**DATA UNDER STUDY**
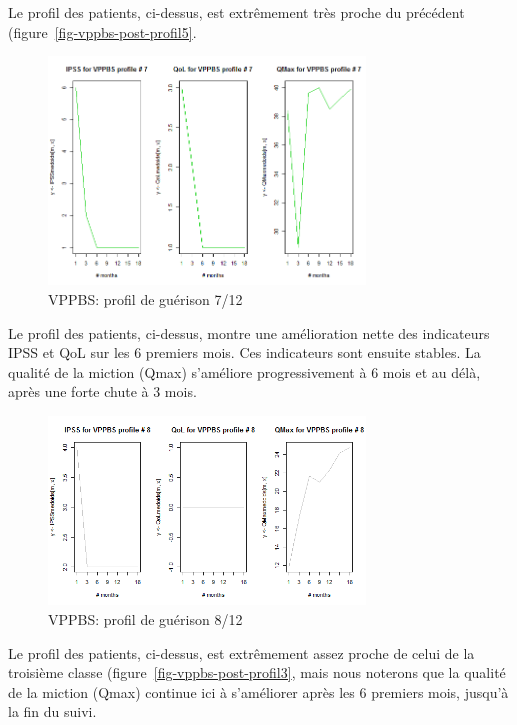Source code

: Le profil des patients, ci-dessus, est extrêmement très proche du précédent (figure~\ref{fig-vppbs-post-profil5}.

\begin{figure}[H]
\centering
\includegraphics[width=0.75\textwidth]{../Fig/VPPBS/vppbs-profil-post-07.png}
\caption{VPPBS: profil de guérison 7/12}
\label{fig-vppbs-post-profil7}
\end{figure}

Le profil des patients, ci-dessus, montre une amélioration nette des indicateurs IPSS et QoL sur les 6 premiers mois. Ces indicateurs sont ensuite stables. La qualité de la miction (Qmax) s'améliore progressivement à 6 mois et au délà, après une forte chute à 3 mois.

\begin{figure}[H]
\centering
\includegraphics[width=0.75\textwidth]{../Fig/VPPBS/vppbs-profil-post-08.png}
\caption{VPPBS: profil de guérison 8/12}
\label{fig-vppbs-post-profil8}
\end{figure}

Le profil des patients, ci-dessus, est extrêmement assez proche de celui de la troisième classe (figure~\ref{fig-vppbs-post-profil3}, mais nous noterons que la qualité de la miction (Qmax) continue ici à s'améliorer après les 6 premiers mois, jusqu'à la fin du suivi.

**WHAT THIS TASK INVOLVES**
Repeat the listing exactly, pictures excluded.

**EXERCISE ANSWER**
Source code

: Le profil des patients, ci-dessus, est extrêmement très proche du précédent (figure~\ref{fig-vppbs-post-profil5}.

\begin{figure}[H]
\centering
\includegraphics[width=0.75\textwidth]{../Fig/VPPBS/vppbs-profil-post-07.png}
\caption{VPPBS: profil de guérison 7/12}
\label{fig-vppbs-post-profil7}
\end{figure}

Le profil des patients, ci-dessus, montre une amélioration nette des indicateurs IPSS et QoL sur les 6 premiers mois. Ces indicateurs sont ensuite stables. La qualité de la miction (Qmax) s'améliore progressivement à 6 mois et au délà, après une forte chute à 3 mois.

\begin{figure}[H]
\centering
\includegraphics[width=0.75\textwidth]{../Fig/VPPBS/vppbs-profil-post-08.png}
\caption{VPPBS: profil de guérison 8/12}
\label{fig-vppbs-post-profil8}
\end{figure}

Le profil des patients, ci-dessus, est extrêmement assez proche de celui de la troisième classe (figure~\ref{fig-vppbs-post-profil3}, mais nous noterons que la qualité de la miction (Qmax) continue ici à s'améliorer après les 6 premiers mois, jusqu'à la fin du suivi.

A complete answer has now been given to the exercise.